**Task item:** If a line contains the word "rightarrow", include it in the count; state how many such lines the listing has and nothing else.

BEGIN

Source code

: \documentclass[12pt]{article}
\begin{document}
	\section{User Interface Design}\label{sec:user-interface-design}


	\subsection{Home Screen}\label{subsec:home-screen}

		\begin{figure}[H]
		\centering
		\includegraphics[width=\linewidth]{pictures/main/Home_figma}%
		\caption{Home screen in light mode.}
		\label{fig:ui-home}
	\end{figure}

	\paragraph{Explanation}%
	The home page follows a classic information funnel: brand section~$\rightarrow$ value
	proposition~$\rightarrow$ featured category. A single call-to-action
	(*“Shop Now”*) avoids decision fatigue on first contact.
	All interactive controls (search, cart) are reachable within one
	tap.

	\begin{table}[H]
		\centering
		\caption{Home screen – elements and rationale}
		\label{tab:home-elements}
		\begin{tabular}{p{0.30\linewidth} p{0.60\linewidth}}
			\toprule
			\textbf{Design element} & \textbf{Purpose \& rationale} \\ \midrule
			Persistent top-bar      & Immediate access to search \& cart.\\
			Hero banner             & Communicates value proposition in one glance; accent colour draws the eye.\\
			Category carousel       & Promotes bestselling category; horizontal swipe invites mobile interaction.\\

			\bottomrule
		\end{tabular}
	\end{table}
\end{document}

END
BEGIN

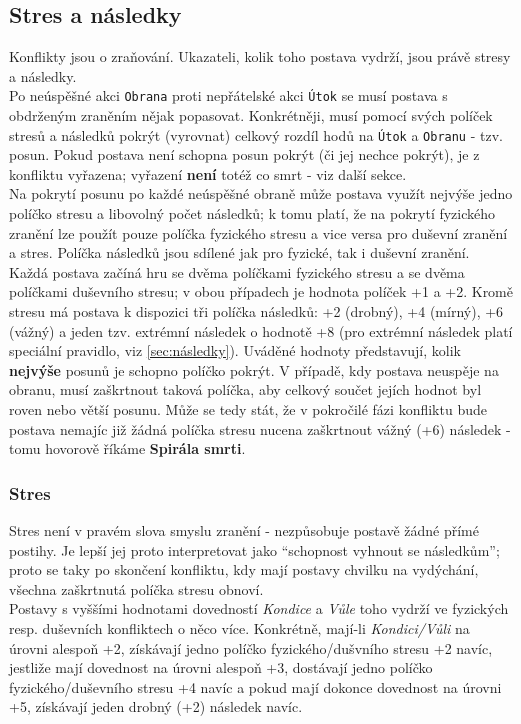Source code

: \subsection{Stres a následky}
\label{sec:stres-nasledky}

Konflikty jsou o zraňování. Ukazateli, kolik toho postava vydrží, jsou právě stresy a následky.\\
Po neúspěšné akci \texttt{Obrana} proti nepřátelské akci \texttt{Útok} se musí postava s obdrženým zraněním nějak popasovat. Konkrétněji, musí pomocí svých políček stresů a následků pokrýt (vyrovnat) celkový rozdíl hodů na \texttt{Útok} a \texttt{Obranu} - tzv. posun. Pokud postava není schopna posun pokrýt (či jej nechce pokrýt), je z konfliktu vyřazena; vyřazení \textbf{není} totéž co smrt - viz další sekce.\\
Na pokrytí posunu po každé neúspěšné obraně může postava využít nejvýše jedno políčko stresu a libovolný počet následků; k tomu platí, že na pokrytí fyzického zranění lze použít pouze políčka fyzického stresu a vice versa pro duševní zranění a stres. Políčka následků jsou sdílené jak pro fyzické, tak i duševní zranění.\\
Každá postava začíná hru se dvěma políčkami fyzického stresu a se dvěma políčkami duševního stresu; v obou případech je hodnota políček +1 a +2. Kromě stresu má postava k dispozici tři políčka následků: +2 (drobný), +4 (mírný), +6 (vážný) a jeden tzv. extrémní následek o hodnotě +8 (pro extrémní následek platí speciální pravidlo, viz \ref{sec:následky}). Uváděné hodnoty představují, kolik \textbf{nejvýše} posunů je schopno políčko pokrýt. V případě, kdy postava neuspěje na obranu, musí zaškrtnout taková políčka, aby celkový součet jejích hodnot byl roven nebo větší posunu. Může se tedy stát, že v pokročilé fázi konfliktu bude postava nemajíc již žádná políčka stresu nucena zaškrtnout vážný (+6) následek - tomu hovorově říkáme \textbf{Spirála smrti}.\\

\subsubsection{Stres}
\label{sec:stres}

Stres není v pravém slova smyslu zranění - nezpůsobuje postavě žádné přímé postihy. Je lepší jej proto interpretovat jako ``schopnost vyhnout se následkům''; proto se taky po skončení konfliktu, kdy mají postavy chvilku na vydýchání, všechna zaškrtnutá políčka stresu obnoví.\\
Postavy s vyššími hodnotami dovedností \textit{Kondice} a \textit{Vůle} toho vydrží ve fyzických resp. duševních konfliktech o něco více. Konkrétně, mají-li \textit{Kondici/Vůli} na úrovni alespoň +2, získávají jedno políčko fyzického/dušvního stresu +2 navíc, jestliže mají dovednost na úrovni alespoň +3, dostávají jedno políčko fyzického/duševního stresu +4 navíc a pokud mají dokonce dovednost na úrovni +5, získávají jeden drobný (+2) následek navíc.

END

**Exercise answer:** 2